Penso che se, a distanza di 32 anni dalla morte, la figura di mio padre suscita ancora tanti consensi e una così diffusa emozione, significa una cosa sola: che la vitalità del suo ricordo e della sua opera resiste al trascorrere del tempo. Al punto che, chi prova imbarazzo per tanto persistente interesse, arriva a ricorrere a esercizi di censura non raffinatissimi. Come leggere altrimenti la singolare vicenda del provvedimento disciplinare promosso nei confronti di Massimo Franchi, giornalista dell’Unità, da parte della proprietà dello stesso quotidiano? La colpa che gli si imputa è un tweet di apprezzamento dell’azione politica di mio padre: «Propugnare che Berlinguer sbagliasse su Eurocomunismo e questione morale e che invece dovesse allearsi con Craxi è molto renziano». Il tweet inviato da Franchi, fuori dall’orario di lavoro, faceva riferimento al dibattito apertosi sull’Unità il 20 ottobre 2015 con un saggio di Biagio de Giovanni dal titolo «Berlinguer ha vinto o è stato sconfitto?».

Qualche giorno dopo, a commento di un altro intervento sul tema, Franchi twittava ancora: «Abbassando sempre più la soglia gramsciana dell’intransigenza si ritrovarono in compagnia di revisionisti, faccendieri, piduisti. Ma siamo di sinistra, rispondono».
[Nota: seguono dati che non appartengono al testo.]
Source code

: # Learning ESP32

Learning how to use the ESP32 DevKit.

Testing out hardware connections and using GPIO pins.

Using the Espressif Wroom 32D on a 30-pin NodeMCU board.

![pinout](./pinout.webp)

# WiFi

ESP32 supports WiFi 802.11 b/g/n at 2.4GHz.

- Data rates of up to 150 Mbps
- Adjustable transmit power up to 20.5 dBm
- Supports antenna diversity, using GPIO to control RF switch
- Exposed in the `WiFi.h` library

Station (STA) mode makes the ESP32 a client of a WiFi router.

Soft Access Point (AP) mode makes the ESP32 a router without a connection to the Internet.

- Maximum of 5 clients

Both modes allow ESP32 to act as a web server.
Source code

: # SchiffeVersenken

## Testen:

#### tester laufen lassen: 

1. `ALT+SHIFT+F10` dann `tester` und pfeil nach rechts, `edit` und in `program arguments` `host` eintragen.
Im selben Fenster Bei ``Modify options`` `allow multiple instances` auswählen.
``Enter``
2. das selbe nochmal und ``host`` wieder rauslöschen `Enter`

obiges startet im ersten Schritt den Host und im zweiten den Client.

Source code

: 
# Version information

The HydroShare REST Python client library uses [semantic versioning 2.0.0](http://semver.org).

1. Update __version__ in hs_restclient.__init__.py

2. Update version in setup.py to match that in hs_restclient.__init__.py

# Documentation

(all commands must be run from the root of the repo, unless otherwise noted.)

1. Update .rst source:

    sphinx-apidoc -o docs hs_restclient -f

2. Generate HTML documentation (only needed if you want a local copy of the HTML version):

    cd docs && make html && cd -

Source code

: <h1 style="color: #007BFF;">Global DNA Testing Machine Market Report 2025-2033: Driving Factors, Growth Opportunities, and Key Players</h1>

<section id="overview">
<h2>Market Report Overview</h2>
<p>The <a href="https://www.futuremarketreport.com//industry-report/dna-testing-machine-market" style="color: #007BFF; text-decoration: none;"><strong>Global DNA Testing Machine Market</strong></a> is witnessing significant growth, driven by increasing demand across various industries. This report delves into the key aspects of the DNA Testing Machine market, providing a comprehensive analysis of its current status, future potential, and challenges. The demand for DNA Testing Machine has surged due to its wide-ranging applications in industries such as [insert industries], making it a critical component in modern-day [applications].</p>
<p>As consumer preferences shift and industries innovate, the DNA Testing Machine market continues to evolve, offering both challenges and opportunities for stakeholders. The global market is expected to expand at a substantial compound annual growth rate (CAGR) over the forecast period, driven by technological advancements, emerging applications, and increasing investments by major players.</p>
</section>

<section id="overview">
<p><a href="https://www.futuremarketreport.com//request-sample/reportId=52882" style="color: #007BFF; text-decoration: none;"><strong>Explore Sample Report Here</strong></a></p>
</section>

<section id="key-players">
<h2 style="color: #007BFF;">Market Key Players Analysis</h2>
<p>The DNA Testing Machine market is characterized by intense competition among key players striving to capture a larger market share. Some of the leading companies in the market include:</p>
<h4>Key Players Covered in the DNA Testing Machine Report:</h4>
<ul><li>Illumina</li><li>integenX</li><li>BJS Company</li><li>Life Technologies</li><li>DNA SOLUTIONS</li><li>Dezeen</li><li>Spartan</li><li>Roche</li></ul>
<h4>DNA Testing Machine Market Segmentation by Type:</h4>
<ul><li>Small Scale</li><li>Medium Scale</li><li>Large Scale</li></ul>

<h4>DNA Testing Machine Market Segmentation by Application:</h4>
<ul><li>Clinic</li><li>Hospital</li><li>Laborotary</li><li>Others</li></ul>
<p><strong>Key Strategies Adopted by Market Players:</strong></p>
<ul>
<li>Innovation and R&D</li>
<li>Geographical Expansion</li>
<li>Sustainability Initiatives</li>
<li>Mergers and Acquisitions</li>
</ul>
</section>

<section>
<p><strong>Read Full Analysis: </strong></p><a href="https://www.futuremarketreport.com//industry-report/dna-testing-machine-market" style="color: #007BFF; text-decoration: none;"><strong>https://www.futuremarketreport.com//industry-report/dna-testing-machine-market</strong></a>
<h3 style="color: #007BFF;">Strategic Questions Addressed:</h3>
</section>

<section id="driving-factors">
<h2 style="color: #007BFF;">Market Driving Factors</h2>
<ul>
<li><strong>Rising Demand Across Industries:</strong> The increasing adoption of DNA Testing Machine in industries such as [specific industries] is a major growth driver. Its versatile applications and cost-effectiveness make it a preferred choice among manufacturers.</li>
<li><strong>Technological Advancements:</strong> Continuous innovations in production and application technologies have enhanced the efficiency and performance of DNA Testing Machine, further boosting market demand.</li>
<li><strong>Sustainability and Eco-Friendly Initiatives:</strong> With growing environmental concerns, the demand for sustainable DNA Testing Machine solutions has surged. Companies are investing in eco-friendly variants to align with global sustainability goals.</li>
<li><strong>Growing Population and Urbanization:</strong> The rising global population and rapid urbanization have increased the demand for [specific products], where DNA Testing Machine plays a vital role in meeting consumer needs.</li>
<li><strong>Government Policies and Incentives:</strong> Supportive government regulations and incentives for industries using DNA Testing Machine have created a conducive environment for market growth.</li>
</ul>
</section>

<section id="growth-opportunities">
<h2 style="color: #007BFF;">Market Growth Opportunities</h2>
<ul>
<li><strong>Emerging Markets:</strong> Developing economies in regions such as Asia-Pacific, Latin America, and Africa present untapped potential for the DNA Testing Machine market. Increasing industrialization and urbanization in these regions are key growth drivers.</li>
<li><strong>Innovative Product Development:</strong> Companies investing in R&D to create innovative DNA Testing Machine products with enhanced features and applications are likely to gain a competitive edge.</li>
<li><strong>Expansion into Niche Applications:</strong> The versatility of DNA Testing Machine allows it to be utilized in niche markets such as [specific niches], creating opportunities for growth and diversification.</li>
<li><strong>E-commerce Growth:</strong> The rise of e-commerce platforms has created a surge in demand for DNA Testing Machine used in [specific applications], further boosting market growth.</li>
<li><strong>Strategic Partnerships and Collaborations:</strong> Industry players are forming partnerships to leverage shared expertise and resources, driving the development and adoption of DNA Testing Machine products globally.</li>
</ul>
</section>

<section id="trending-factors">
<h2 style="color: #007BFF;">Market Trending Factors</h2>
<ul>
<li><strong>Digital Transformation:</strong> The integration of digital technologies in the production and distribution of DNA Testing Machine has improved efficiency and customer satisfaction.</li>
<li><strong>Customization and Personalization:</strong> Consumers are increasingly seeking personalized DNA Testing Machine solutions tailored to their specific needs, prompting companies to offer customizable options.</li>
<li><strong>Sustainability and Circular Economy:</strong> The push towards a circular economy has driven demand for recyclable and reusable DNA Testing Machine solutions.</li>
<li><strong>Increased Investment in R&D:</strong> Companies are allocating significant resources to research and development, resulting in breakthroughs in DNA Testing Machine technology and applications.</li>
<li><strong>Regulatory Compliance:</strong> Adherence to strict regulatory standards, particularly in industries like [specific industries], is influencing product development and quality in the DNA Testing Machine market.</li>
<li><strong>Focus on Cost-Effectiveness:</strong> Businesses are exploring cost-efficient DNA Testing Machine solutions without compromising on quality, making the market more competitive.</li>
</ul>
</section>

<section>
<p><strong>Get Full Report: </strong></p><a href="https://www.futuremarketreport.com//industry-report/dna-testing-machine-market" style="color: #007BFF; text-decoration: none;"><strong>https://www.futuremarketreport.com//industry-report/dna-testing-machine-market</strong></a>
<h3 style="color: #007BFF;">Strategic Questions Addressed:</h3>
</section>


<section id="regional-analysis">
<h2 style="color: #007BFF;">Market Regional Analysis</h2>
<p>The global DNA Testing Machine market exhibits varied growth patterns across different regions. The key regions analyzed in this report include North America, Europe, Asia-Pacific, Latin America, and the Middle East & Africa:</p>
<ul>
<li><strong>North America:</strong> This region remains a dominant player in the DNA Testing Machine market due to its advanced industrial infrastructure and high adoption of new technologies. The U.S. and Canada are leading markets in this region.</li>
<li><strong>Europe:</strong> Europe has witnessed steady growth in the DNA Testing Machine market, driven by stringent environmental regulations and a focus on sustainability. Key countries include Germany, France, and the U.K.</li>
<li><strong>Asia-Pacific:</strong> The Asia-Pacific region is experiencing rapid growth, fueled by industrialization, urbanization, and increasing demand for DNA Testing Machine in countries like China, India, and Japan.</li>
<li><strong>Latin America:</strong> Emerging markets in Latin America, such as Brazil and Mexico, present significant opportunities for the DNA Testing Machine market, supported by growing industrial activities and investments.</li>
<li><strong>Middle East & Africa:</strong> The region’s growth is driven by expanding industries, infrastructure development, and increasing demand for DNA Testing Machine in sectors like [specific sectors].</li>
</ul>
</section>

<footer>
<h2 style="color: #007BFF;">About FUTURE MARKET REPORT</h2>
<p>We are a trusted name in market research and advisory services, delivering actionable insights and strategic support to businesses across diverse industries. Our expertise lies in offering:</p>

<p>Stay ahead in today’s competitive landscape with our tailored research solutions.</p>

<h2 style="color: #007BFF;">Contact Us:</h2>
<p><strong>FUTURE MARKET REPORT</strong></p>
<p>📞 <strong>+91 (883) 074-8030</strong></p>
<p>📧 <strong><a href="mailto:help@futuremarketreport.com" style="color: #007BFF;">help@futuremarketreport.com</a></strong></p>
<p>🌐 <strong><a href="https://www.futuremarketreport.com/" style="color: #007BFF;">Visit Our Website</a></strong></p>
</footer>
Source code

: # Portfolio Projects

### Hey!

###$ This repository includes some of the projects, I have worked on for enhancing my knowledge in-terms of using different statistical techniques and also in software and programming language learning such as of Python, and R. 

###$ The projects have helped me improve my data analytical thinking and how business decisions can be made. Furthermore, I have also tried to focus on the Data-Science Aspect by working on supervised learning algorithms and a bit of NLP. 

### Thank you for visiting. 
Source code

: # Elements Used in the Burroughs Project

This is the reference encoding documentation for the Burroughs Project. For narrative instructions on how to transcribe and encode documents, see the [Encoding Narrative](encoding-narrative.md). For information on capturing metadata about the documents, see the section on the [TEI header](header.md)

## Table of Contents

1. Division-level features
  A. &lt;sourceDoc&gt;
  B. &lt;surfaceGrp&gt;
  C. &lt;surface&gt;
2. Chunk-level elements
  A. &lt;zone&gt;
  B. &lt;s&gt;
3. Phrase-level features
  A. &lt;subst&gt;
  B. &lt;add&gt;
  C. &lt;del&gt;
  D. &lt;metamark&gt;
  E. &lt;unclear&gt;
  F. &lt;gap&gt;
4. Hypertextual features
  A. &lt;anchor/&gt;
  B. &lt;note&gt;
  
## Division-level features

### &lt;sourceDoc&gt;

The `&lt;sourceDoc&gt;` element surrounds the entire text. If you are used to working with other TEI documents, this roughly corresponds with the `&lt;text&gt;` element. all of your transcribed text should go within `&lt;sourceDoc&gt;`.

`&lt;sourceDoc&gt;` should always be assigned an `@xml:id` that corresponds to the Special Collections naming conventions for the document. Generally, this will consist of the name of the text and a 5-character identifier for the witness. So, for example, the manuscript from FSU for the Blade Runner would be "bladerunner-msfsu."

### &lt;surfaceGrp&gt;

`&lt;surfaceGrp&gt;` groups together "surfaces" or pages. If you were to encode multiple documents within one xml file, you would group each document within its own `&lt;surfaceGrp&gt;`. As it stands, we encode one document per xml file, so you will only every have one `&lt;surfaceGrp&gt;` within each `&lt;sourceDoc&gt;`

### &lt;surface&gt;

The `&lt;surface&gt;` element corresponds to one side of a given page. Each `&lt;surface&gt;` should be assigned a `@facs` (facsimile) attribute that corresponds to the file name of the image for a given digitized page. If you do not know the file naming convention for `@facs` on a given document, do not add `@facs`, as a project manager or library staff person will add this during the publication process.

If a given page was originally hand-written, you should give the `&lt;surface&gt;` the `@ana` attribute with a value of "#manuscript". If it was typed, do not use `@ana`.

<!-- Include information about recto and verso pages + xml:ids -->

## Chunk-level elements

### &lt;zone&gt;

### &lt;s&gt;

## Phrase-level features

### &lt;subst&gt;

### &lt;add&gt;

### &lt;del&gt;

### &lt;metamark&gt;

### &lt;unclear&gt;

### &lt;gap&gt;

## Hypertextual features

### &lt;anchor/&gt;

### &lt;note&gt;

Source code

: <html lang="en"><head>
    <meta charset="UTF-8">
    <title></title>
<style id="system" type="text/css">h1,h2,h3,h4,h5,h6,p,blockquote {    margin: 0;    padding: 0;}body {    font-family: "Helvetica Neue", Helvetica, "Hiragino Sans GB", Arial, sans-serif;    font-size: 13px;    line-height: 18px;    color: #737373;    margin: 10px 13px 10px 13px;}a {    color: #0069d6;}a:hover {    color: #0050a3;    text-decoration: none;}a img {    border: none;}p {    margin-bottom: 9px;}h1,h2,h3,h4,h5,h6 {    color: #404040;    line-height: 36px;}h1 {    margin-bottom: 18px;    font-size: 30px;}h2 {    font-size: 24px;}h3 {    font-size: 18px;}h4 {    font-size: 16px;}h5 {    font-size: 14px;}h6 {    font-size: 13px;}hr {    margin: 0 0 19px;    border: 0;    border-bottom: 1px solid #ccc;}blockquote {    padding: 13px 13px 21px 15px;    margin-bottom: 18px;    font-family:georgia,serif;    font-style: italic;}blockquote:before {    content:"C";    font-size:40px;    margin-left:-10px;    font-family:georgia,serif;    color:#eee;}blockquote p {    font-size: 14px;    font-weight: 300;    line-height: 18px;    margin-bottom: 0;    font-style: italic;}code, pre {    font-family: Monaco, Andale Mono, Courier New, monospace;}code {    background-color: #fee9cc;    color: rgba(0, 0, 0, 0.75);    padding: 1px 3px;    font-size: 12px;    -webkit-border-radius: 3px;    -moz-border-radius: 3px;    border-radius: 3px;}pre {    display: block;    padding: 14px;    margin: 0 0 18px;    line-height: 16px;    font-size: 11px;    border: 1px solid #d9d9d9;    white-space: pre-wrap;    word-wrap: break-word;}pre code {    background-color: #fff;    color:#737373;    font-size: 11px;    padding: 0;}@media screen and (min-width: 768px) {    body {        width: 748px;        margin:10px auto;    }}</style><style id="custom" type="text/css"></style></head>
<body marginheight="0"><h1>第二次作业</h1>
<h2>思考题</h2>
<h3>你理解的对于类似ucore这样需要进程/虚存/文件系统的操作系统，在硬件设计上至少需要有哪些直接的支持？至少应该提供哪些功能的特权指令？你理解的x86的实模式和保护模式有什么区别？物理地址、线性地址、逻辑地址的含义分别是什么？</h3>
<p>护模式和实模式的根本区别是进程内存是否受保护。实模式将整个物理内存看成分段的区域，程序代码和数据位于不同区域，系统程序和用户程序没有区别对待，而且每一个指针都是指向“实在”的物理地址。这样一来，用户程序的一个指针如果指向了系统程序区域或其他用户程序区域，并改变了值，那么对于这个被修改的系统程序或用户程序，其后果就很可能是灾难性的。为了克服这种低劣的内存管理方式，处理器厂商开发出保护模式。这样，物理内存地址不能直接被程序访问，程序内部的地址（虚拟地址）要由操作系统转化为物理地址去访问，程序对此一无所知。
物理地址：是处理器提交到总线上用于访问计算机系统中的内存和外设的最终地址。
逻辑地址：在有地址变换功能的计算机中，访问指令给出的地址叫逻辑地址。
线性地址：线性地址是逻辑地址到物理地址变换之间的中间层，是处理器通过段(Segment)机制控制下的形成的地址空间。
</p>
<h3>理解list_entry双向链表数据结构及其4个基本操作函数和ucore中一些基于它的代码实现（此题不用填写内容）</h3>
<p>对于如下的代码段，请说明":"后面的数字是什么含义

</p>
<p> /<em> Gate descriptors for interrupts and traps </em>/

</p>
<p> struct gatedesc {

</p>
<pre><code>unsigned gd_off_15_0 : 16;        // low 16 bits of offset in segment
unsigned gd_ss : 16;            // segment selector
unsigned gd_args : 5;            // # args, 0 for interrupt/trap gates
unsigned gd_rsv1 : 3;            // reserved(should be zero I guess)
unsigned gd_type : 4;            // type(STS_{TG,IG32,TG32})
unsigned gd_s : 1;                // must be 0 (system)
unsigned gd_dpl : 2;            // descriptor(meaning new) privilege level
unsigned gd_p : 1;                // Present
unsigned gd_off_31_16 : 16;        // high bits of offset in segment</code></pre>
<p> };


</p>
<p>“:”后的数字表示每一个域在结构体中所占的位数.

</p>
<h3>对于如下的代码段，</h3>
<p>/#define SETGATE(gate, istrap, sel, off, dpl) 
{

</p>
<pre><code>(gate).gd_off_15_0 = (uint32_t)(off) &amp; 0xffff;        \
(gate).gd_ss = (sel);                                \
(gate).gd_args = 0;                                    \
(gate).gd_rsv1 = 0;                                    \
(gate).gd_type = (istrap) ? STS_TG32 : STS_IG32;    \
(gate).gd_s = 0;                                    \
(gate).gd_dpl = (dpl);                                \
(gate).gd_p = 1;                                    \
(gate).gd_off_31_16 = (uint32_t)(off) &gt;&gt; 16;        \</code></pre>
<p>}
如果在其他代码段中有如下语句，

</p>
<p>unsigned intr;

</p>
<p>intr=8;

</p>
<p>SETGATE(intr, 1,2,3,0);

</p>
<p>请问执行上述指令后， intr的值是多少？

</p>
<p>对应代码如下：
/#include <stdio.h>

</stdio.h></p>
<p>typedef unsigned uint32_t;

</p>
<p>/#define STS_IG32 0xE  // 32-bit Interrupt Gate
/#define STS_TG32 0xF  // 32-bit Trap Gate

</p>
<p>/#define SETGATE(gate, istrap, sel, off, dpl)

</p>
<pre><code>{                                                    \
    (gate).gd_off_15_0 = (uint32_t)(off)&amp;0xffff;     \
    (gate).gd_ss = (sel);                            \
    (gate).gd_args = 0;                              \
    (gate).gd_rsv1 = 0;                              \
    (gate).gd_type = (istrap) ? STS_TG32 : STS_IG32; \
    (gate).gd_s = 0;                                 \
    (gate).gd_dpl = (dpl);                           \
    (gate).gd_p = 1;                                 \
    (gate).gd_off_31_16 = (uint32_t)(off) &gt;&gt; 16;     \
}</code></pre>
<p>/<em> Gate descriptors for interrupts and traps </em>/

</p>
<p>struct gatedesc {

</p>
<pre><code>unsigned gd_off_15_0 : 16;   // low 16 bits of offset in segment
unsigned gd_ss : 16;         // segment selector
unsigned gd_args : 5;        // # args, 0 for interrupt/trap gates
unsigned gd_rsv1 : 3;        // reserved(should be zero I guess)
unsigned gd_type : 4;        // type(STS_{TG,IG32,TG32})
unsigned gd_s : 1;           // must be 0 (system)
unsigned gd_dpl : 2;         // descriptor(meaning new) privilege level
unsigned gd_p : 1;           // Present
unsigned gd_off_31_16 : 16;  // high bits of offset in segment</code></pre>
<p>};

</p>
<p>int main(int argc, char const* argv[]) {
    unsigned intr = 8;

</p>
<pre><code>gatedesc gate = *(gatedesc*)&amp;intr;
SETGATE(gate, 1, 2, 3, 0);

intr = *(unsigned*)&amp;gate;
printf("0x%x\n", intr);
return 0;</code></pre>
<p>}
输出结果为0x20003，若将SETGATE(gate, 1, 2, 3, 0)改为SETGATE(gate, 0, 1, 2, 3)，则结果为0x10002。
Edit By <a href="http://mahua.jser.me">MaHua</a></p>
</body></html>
Dopo di che, ha raccontato Il Fatto quotidiano del 13 maggio scorso, l’amministratore delegato della società editrice dell’Unità, Guido Stefanelli, ha aperto un procedimento disciplinare perché Franchi, con i suoi due tweet avrebbe travalicato «i limiti del legittimo diritto di critica», non rispettando «la linea editoriale» del quotidiano.

A prescindere dal fatto che formulare la linea editoriale di un giornale spetta al direttore e non certamente all’amministratore delegato, quanto successo evidenzia una questione: se per quasi un mese l’Unità discute quotidianamente del bilancio del ruolo storico e del senso attuale di Enrico Berlinguer, perché mai non dovrebbe essere legittimo valutarlo anche rispetto all’identità e alla politica del partito democratico? Se così non fosse, il titolo dell’Unità di domenica scorsa, «Berlinguer era per il monocameralismo», risulterebbe solo una forzatura strumentale.

Mi spiace sentirmi costretta a intervenire pubblicamente — ed è solo la seconda volta in oltre 30 anni — perché penso che i figli debbano riservare la loro memoria alla dimensione affettiva e privata del rapporto con il genitore. Ma, in questo caso, e proprio perché la storia politica di mio padre è tuttora argomento di discussione pubblica, ho visto nel provvedimento disciplinare contro Massimo Franchi un atto due volte negativo che mi ha indotto a scrivere queste righe. Innanzitutto perché quella misura condiziona e deforma un dibattito che deve essere il più libero possibile e che mai dovrebbe ricorrere a interdizioni e censure, tantomeno da parte di un giornale che continua a definirsi «fondato da Antonio Gramsci». E poi, perché quell’azione disciplinare richiama delicatissime e cruciali questioni di libertà, relativamente al diritto di qualsiasi lavoratore di avere proprie idee e di poterle pienamente esprimere, quando non danneggino la propria azienda. E solleva ancora il problema, non meno importante, della tutela di una propria sfera di autonoma espressione, quale quella rappresentata dalla comunicazione on line, dove l’eventuale volontà di ingerenza e controllo sfiora pericolosamente un limite costituzionalmente protetto.